Laurier continued issuing commands unabated. “We’ll need everyone, even Baxter and Stephens, even if they can only hold a pistol and fire a single shot each. I want Oliver on the tiller, and put the Scottish boy in the crow’s nest with a musket.”
“Scottish boy?”
“Dobbs.”
“Dobbs isn’t Scottish, sir,” Abner reminded. “I keep telling you that.”
“I know. But it helps if he thinks I think he is.” He shrugged. “And I suppose we ought raise the black. Our quarry won’t see it till we’re close, and by now they’ll have gotten the point, but let us at least give them the chance to surrender before the work turns bloody. And wake Anne, if you can find her. Tell her what’s about to happen. Hopefully she deigns to join us.”
Abner scratched at his scraggly grey beard, still fretting. “Aye, sir.”
“And have someone help LaCroix with the pump. He’s been down there by himself for hours.”
“Already did that, sir.”
Laurier graced Abner with another of his smiles. “God’s favour,” he scoffed. “Why does Hazard need His favour, Abner, when she has yours?” The Ladyman’s laughter could be heard above the thunder.
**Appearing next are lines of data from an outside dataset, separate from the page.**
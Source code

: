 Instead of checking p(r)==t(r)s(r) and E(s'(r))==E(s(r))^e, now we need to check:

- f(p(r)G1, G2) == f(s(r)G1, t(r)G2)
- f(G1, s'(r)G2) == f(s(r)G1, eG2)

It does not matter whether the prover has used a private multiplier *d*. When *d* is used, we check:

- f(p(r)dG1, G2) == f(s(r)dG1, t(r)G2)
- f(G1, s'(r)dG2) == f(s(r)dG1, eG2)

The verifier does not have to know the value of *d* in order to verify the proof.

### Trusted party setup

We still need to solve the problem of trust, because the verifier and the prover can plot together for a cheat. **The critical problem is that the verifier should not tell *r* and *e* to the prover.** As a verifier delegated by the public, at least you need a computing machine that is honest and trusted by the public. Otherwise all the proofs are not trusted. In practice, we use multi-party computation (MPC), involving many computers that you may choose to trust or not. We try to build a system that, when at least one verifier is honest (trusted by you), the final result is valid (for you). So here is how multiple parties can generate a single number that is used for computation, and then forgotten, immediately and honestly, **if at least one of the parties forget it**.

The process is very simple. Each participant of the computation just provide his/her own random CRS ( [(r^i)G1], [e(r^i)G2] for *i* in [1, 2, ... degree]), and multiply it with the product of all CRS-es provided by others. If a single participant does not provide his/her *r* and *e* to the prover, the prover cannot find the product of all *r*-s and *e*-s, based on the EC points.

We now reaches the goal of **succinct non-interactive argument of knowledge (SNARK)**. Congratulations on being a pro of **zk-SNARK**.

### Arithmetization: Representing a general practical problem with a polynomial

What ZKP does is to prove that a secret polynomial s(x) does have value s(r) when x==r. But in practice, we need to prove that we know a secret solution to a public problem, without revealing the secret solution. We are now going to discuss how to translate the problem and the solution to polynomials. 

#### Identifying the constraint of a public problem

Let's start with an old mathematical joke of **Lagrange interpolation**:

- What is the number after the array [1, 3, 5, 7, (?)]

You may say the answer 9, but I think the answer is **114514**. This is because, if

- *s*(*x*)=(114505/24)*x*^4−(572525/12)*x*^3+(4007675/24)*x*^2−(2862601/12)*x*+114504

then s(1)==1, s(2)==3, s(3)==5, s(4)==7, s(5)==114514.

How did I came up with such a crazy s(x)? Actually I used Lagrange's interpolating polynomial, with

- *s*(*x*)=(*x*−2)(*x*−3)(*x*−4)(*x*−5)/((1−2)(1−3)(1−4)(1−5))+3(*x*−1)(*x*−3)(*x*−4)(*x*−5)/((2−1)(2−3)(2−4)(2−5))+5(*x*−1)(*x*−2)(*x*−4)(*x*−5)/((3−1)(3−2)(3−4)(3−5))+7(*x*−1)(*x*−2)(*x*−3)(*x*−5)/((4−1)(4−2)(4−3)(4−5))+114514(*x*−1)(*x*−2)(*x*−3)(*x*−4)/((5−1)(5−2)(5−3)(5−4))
Abner shivered inwardly at the sound, but was only troubled for a moment. Then he nodded and turned away to his work, practically soaring. He headed to the forecastle, to wake the sleeping first-watchers and ready them for action. And as he went about his work, Abner felt ages younger, the captain’s words warming his soul as no Scripture ever had. Mind, those words did not vanquish all concerns about a nighttime boarding action. In all his years at sea, Abner had never heard of such a thing, at least not when both ships were still mobile. No, those fears were still there, unassuaged and real, but the fact that the captain’s words had tucked them nice and delicately beneath the silken sheets of fervour and loyalty was a testament to his power.
That fervour was lava in his veins as he made his way to the mainmast and hoisted the black flag. But there was a moment—just a moment—when he looked back to the prow and saw the man-woman figure framed against the darkling sky, waves crashing at his feet, and he felt something. A darkness. And Abner feared a time he would have to choose: God’s way or the Ladyman’s. When the moment was over, the fervour returned.
Then he drew the whistle from his pocket and blew the two-note alarm.
“All hands!” he bellowed. “All hands on deck! All hands on deck! Move you bloody scallywags! The captain’s got him a live one and I won’t be the one to tell him why we let her slip!”